* TASK PROMPT: Determine how many lines of the material below contain "OtherTok". Report only that figure.

* MATERIAL PROVIDED:

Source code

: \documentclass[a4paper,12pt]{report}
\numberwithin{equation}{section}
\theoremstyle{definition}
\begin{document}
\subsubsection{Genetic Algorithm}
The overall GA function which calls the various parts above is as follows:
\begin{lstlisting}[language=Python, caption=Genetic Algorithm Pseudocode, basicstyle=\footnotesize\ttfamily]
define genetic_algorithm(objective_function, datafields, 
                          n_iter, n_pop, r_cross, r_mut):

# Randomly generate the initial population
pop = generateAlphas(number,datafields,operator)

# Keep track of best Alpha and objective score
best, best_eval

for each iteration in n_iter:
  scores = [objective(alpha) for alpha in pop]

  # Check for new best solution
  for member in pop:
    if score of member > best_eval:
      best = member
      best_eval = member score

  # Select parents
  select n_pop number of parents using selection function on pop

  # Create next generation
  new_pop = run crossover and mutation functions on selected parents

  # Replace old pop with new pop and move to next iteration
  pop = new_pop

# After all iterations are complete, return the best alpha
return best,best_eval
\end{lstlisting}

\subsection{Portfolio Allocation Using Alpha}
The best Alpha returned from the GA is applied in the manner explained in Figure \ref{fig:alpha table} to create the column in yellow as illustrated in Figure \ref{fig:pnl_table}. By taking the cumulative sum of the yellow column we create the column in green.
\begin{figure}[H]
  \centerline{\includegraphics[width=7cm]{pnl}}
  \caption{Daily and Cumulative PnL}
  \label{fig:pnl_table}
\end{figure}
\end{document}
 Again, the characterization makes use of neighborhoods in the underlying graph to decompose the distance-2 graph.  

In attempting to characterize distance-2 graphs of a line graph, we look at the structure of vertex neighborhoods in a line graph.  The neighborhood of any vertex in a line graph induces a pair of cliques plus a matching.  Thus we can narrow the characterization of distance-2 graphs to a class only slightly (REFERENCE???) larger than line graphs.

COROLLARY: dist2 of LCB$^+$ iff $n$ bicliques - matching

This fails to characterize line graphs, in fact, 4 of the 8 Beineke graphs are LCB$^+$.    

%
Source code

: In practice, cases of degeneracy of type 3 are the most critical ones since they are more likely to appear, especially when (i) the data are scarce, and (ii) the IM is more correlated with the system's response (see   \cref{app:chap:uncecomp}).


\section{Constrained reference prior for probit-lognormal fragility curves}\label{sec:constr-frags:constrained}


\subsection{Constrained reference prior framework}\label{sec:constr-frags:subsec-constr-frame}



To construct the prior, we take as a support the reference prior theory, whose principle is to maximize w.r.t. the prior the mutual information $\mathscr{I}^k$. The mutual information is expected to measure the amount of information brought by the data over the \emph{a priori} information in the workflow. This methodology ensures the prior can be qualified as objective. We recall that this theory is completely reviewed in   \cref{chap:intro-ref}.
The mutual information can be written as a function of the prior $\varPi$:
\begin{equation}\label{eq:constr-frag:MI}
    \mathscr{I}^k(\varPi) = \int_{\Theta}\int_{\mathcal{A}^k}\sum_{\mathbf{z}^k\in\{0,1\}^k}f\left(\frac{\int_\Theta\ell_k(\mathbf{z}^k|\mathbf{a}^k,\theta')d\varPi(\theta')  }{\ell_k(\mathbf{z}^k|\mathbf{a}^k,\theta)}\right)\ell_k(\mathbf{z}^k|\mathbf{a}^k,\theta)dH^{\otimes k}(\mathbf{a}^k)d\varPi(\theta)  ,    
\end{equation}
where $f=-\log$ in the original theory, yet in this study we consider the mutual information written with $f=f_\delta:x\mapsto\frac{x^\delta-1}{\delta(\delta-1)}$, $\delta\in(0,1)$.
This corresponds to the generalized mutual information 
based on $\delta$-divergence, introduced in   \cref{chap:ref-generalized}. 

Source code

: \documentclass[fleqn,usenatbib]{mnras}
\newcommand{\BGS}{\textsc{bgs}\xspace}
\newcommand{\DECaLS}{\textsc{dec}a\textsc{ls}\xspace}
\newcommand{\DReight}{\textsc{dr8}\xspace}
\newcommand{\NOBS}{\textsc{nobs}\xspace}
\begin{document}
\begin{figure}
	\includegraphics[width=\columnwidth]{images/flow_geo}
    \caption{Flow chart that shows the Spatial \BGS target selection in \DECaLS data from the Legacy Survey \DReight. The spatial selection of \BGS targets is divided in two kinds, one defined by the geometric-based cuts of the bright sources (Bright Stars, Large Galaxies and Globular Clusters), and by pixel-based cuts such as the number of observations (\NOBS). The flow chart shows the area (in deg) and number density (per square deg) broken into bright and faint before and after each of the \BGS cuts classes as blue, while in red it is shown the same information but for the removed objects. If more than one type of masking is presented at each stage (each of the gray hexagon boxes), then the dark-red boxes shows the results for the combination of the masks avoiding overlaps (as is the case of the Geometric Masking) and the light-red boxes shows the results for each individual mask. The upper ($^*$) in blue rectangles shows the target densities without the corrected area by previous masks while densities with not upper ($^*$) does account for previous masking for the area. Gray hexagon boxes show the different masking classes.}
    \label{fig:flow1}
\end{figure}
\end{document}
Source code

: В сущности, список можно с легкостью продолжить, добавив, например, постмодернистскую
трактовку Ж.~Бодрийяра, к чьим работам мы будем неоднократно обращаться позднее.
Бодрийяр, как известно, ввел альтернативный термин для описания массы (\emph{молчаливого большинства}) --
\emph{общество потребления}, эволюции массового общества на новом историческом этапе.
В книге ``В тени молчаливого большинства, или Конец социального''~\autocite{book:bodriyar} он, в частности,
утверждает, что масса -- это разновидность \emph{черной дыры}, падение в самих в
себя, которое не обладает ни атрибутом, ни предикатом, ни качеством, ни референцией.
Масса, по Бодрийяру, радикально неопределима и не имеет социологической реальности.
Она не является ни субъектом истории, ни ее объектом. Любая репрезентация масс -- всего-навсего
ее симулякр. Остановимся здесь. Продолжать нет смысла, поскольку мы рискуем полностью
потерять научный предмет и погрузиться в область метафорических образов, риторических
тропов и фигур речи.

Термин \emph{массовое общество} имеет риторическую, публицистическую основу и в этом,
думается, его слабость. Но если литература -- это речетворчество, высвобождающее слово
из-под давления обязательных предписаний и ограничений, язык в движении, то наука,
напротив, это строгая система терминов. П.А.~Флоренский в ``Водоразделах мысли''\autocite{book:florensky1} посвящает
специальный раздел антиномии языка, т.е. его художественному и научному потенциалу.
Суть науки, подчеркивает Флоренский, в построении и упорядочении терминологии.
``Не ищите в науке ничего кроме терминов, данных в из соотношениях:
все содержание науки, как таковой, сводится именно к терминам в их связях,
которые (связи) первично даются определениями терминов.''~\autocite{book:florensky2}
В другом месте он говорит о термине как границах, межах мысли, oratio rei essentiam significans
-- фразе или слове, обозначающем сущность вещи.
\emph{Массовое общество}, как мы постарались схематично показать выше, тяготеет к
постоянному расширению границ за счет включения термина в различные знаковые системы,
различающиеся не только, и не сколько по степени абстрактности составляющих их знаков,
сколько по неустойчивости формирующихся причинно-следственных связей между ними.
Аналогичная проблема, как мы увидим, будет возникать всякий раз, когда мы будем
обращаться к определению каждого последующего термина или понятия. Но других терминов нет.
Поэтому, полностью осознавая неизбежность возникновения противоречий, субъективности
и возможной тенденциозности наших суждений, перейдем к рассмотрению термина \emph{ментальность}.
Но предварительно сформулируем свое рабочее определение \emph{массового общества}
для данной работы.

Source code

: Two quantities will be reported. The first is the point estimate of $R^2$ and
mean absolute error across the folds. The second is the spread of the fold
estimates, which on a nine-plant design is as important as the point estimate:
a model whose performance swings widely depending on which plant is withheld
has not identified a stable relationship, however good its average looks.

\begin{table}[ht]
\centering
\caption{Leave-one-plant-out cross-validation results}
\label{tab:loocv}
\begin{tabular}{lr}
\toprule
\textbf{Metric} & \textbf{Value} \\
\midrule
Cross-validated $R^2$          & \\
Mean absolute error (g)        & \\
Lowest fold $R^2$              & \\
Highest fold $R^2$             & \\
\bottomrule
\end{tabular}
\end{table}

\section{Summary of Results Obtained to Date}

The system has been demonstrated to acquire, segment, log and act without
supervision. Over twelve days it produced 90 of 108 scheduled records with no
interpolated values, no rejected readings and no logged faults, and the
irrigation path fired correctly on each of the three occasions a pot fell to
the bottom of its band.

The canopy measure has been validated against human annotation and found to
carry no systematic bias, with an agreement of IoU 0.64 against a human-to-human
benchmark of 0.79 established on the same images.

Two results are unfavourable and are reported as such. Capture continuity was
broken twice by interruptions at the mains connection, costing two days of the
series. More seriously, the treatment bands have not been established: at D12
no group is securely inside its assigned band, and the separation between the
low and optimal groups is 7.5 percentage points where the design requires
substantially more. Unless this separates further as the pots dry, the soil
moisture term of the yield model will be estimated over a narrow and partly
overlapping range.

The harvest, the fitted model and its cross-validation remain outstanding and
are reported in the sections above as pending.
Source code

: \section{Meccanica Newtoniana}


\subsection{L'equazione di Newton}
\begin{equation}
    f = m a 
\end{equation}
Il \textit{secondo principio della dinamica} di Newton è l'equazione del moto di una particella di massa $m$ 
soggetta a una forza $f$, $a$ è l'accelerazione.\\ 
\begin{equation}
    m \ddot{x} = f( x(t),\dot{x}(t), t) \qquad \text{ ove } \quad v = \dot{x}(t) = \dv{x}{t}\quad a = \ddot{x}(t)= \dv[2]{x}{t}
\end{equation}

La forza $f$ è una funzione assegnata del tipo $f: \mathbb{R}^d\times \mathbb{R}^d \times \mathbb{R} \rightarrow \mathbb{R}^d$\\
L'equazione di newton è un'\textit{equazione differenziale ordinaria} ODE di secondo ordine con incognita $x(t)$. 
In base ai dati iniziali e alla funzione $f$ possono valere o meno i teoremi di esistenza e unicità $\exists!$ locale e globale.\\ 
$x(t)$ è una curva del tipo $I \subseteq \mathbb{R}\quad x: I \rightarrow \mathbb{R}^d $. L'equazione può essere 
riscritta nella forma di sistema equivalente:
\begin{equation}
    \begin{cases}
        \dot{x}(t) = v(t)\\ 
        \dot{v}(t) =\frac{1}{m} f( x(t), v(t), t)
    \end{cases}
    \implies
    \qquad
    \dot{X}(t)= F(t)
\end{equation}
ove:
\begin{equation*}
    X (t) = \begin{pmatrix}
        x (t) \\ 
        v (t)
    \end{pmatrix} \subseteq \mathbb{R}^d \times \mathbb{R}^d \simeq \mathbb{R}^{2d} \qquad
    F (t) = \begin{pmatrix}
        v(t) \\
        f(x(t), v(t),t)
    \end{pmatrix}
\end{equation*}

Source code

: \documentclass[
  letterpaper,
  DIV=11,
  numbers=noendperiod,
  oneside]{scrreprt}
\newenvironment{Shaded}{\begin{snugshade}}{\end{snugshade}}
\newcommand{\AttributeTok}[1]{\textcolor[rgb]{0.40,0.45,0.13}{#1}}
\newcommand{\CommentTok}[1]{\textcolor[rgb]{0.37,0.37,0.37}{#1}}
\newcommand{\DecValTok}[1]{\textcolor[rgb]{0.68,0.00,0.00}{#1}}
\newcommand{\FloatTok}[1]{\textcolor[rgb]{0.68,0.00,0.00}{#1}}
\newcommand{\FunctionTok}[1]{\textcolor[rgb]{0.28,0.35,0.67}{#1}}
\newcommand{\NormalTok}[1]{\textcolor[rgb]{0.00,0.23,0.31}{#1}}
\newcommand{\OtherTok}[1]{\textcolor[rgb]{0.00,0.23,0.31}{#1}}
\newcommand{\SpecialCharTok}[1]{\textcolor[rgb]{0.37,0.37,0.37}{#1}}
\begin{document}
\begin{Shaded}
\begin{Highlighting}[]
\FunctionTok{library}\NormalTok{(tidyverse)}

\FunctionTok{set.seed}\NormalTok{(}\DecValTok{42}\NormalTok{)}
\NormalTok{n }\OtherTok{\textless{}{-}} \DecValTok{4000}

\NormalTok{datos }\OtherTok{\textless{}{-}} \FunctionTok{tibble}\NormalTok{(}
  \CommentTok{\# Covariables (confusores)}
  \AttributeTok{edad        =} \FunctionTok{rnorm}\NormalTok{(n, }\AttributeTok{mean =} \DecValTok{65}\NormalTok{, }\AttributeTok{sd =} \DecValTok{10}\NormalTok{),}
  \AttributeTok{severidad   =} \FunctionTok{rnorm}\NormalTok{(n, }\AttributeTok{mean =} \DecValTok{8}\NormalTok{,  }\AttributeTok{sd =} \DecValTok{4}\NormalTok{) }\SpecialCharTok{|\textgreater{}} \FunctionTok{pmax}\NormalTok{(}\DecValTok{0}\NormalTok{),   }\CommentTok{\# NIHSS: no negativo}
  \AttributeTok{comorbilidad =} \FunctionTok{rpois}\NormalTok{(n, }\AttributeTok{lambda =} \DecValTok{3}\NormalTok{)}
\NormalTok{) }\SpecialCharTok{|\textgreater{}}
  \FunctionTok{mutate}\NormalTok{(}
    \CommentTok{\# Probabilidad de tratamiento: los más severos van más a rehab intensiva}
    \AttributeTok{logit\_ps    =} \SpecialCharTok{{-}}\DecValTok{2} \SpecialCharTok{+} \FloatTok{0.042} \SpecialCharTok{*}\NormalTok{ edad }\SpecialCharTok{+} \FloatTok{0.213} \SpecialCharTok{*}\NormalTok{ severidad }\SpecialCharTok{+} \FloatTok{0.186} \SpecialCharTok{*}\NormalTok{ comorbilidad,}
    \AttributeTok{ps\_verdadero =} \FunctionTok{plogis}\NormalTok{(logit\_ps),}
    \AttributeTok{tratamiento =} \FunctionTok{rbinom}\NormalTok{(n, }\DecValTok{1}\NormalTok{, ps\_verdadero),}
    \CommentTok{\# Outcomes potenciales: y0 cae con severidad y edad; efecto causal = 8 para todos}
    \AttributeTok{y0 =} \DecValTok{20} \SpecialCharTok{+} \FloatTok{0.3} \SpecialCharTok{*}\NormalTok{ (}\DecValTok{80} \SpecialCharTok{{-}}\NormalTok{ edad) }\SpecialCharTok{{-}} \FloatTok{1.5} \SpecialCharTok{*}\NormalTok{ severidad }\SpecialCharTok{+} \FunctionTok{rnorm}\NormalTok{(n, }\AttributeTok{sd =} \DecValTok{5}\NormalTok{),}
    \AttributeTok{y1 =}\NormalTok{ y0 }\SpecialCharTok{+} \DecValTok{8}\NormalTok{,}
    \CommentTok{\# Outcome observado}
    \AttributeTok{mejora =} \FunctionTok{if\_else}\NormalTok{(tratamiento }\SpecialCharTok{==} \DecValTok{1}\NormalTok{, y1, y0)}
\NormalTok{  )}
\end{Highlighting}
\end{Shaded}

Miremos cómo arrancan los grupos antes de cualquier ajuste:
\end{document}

* EXERCISE RESULT: 3